Two Human Rights Watch [HRW] employees in charge of its "Israel"-Palestine work have resigned after HRW leadership blocked a report exposing "Israel’s" denial of the Palestinian right of return as a crime against humanity.
Omar Shakir, who directed the team for nearly a decade, and Milena Ansari, an assistant researcher, resigned after HRW blocked their fully cleared report exposing "Israel’s" denial of the Palestinian right of return over political fears.
“I have lost my faith in the integrity of how we do our work and our commitment to principled reporting on the facts and application of the law,” Shakir wrote in his resignation letter.

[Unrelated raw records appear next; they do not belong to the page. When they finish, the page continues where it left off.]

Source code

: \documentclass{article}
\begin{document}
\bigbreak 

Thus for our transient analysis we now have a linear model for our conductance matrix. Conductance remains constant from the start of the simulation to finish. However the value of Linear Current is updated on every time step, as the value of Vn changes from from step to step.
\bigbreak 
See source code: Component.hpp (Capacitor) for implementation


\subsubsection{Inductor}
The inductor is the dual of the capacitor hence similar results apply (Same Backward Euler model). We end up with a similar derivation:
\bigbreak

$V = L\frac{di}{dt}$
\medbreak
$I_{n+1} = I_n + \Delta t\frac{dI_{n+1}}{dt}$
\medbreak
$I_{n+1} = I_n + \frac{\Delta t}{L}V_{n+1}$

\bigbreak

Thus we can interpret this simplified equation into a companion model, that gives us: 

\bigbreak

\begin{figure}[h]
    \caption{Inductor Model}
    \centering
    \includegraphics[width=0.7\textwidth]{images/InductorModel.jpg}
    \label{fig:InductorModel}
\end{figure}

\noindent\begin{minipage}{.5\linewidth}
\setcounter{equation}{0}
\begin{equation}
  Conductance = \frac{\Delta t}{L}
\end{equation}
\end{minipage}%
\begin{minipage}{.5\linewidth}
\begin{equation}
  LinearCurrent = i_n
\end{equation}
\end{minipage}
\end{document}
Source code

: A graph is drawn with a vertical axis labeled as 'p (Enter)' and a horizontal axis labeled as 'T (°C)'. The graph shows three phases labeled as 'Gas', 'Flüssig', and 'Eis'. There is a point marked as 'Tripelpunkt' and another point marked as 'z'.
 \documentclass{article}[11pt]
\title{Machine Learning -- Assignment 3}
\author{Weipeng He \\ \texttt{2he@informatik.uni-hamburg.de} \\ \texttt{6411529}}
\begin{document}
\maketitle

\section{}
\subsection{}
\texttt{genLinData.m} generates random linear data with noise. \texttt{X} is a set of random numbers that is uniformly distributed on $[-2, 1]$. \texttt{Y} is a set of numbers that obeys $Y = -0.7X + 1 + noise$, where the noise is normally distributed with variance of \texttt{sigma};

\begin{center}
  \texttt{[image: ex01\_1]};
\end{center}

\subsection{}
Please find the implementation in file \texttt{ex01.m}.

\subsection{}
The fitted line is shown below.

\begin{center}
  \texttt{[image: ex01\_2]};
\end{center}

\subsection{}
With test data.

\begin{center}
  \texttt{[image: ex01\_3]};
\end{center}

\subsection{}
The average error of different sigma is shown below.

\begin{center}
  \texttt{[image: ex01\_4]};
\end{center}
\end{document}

The resignations come just as HRW’s new executive director, Philippe Bolopion, begins his term.
HRW said the report raised complex legal questions and needed more research, pausing publication to strengthen its factual and legal analysis.
Shakir said HRW’s refusal to publish shows reluctance to address refugees’ right of return, "The one topic… is the plight of refugees and their right to return to the homes that they were forced to flee."
Internal emails show HRW staff worried the report’s broad scope on all diaspora Palestinians might be seen as rejecting "Israel’s" statehood.
The 33-page unpublished report, "Our Souls Are in the Homes We Left", began in January 2025 and examined Palestinian refugees displaced in 1948, 1967, and recent displacements from Gaza and the West Bank across Lebanon, Syria, and Jordan.
The authors said denying Palestinians the right of return amounts to a crime against humanity, citing a 2018 ICC ruling on the Rohingya in Myanmar.
Shakir said the report offered a new legal argument for future Palestinian claims, while Bolopion called HRW’s internal dispute a "good-faith disagreement" and said an independent review had been commissioned.
Former HRW head Kenneth Roth defended pausing the report, calling Shakir’s approach an "extreme interpretation of the law" and saying it was about legal rigor, not politics, "This had to do with preventing publication of a report that was indefensible…"
Shakir said the report was fully cleared for publication and his offer to narrow its focus was rejected. Over 200 HRW staff protested, warning shelving it could harm credibility.
He further criticized limiting the report to recent Gaza and West Bank displacements, stressing that Palestinian refugees "deserve to know why their stories aren’t being told", reaffirming HRW’s duty to represent those in protracted exile.